- _PROBLEM TO WORK ON_
Your answer should consist only of the lines below from the one with "Understanding what neural" through the one with "procedure until it", copied exactly.
++++ RAW DATA ++++
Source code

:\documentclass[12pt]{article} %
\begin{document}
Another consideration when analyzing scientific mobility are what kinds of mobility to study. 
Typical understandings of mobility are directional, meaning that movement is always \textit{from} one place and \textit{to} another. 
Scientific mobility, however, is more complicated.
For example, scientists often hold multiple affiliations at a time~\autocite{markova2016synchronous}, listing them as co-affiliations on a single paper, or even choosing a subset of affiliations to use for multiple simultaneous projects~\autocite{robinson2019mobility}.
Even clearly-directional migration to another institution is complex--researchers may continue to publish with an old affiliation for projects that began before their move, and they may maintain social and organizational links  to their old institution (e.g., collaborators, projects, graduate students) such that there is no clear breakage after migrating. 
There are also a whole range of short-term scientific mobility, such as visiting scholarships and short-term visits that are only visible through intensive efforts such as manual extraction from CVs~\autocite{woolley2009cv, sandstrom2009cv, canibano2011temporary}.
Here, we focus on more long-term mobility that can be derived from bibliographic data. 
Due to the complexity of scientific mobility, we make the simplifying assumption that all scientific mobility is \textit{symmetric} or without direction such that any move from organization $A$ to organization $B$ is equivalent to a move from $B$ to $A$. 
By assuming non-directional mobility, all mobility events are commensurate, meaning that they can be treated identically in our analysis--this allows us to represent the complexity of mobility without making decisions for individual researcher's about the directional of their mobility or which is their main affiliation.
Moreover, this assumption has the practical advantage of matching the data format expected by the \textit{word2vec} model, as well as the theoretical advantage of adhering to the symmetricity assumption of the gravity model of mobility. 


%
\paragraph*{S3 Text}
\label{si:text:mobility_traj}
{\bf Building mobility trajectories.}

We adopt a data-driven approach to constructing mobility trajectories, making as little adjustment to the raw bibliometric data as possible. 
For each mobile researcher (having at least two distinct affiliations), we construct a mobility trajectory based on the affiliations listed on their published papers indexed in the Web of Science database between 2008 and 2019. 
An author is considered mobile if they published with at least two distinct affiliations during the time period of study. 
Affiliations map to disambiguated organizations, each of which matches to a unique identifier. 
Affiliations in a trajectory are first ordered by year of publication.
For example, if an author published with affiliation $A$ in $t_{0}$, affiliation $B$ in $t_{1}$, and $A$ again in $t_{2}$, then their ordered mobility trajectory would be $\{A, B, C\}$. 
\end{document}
++++
++++ RAW DATA ++++
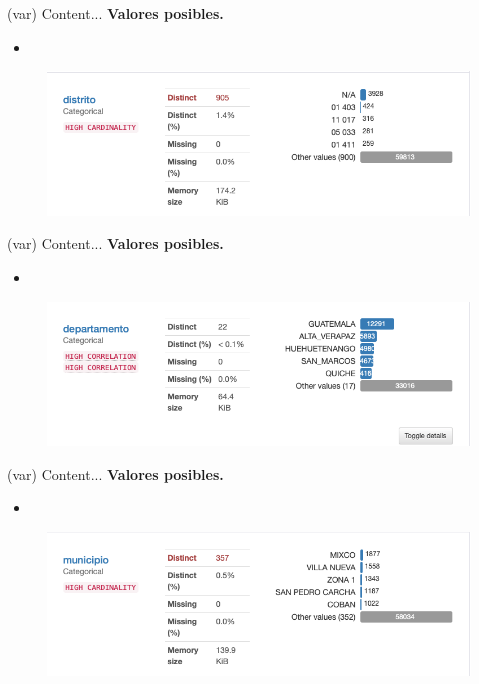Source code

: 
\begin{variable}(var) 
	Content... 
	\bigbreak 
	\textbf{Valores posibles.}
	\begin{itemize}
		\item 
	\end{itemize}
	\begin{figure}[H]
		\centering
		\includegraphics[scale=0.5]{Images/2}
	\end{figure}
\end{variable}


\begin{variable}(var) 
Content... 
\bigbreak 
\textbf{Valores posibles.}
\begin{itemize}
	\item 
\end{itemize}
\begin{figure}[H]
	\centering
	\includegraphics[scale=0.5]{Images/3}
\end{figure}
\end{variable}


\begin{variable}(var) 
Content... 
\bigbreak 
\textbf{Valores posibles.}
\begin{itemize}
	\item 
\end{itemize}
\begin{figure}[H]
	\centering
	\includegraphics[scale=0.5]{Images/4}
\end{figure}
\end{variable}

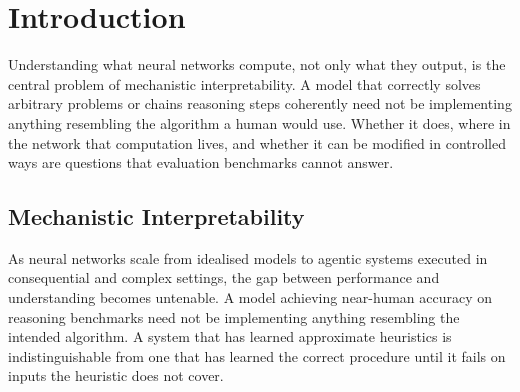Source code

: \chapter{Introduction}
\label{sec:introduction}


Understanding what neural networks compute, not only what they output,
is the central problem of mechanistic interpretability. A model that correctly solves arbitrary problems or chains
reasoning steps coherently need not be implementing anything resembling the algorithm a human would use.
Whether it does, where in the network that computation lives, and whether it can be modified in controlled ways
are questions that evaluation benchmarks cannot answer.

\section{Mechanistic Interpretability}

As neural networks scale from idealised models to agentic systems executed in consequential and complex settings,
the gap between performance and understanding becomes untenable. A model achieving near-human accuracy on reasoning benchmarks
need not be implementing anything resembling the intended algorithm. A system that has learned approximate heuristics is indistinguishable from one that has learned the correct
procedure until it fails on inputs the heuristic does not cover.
++++
- _TASK SOLUTION_
Understanding what neural networks compute, not only what they output,
is the central problem of mechanistic interpretability. A model that correctly solves arbitrary problems or chains
reasoning steps coherently need not be implementing anything resembling the algorithm a human would use.
Whether it does, where in the network that computation lives, and whether it can be modified in controlled ways
are questions that evaluation benchmarks cannot answer.

\section{Mechanistic Interpretability}

As neural networks scale from idealised models to agentic systems executed in consequential and complex settings,
the gap between performance and understanding becomes untenable. A model achieving near-human accuracy on reasoning benchmarks
need not be implementing anything resembling the intended algorithm. A system that has learned approximate heuristics is indistinguishable from one that has learned the correct
procedure until it fails on inputs the heuristic does not cover.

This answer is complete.